The International Monetary Fund said the world economy should hold up well in the face of a slowing U.S. economy and should grow by a solid 4.9 percent this year. China`s economy logged blistering growth of 10.7 percent in 2006 - the most since 1995. It is expected to slow somewhat to 9.8 percent this year, according to the country`s central bank.
Brian Bethune, economist at Global Insight, predicted China`s growth would have to slow much more - to around 6 percent or less - to precipitate major economic turmoil. "It would take a major slowdown to upset the Chinese applecart", - he said.
Economists put the odds of a U.S recession this year at about one in five. "It is very rare that business cycles die of old age. It is usually some shock that leads to recession," - said Carl Tannenbaum, chief economist at LaSalle Bank and president of the NABE.
The economy`s last recession in 2001 was preceded by the bursting of a stock market bubble in 2000 that wiped out trillions of dollars in paper wealth. Then came the 2001 terror attacks. The shock this time could come from the housing slump and from the surge in delinquencies and foreclosures for "subprime" borrowers - people with weaker credit records who are considered higher risks especially those who have adjustable-rate mortgages.

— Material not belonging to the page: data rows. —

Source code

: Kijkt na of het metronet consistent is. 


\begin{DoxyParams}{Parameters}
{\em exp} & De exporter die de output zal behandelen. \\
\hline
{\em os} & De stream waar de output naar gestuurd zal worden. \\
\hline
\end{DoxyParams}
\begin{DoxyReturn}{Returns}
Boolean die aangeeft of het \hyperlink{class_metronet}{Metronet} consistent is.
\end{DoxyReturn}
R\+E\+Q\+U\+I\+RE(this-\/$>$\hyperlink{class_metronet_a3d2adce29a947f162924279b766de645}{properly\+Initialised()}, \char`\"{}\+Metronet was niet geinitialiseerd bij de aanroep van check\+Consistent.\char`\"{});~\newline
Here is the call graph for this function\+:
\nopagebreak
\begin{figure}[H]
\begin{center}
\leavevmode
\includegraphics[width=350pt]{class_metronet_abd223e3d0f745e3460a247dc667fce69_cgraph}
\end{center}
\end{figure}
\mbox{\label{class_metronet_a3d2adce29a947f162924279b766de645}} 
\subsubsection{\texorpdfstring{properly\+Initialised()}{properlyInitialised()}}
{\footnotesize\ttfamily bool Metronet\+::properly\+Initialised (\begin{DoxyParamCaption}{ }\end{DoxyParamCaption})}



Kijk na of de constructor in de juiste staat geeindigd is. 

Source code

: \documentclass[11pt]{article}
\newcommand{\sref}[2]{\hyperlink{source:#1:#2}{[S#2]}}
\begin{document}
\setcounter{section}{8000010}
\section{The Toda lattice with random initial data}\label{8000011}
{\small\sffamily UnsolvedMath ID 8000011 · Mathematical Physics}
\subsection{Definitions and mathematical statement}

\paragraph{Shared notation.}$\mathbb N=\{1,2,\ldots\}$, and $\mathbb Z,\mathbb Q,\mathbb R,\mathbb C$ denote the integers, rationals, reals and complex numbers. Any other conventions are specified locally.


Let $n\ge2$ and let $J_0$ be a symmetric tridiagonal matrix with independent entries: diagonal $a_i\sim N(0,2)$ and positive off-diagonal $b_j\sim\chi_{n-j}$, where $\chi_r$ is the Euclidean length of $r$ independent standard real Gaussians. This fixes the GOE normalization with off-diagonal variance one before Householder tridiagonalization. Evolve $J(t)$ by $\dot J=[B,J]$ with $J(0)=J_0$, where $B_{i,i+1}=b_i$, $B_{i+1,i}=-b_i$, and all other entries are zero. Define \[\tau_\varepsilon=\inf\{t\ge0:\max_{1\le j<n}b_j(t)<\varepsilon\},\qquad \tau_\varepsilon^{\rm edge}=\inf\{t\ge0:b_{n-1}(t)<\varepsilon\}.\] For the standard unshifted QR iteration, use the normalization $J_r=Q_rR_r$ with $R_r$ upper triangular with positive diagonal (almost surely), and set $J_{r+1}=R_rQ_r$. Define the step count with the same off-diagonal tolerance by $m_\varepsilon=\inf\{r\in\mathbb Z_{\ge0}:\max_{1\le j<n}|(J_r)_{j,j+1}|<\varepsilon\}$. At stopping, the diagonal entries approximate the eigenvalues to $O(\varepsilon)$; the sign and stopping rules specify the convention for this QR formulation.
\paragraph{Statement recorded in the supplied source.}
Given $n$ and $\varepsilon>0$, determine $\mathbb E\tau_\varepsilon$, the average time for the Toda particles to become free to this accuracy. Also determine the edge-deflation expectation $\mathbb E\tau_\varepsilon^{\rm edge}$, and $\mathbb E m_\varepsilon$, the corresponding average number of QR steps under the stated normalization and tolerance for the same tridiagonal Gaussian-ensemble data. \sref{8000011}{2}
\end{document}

"While the probability of a recession is low, it does highlight that the economy will be vulnerable to any shock in 2007. It is worth thinking about and preparing for," - said Mark Zandi, chief economist at Moody`s Economy.com.
Meanwhile, Russia`s economics ministry said it has reduced its GDP growth forecast for 2007 to 6.1% from 6.2%, and for 2009 to 5.9% from 6%. The Economic Development and Trade Ministry also said it has left its GDP growth forecast for 2008 and 2010 unchanged - 5.9% and 6.1%, respectively. It also said inflation in Russia will be at 6.5-7.0% in 2008, 6.3-6.8% in 2009, and 5.8-6.5% in 2010.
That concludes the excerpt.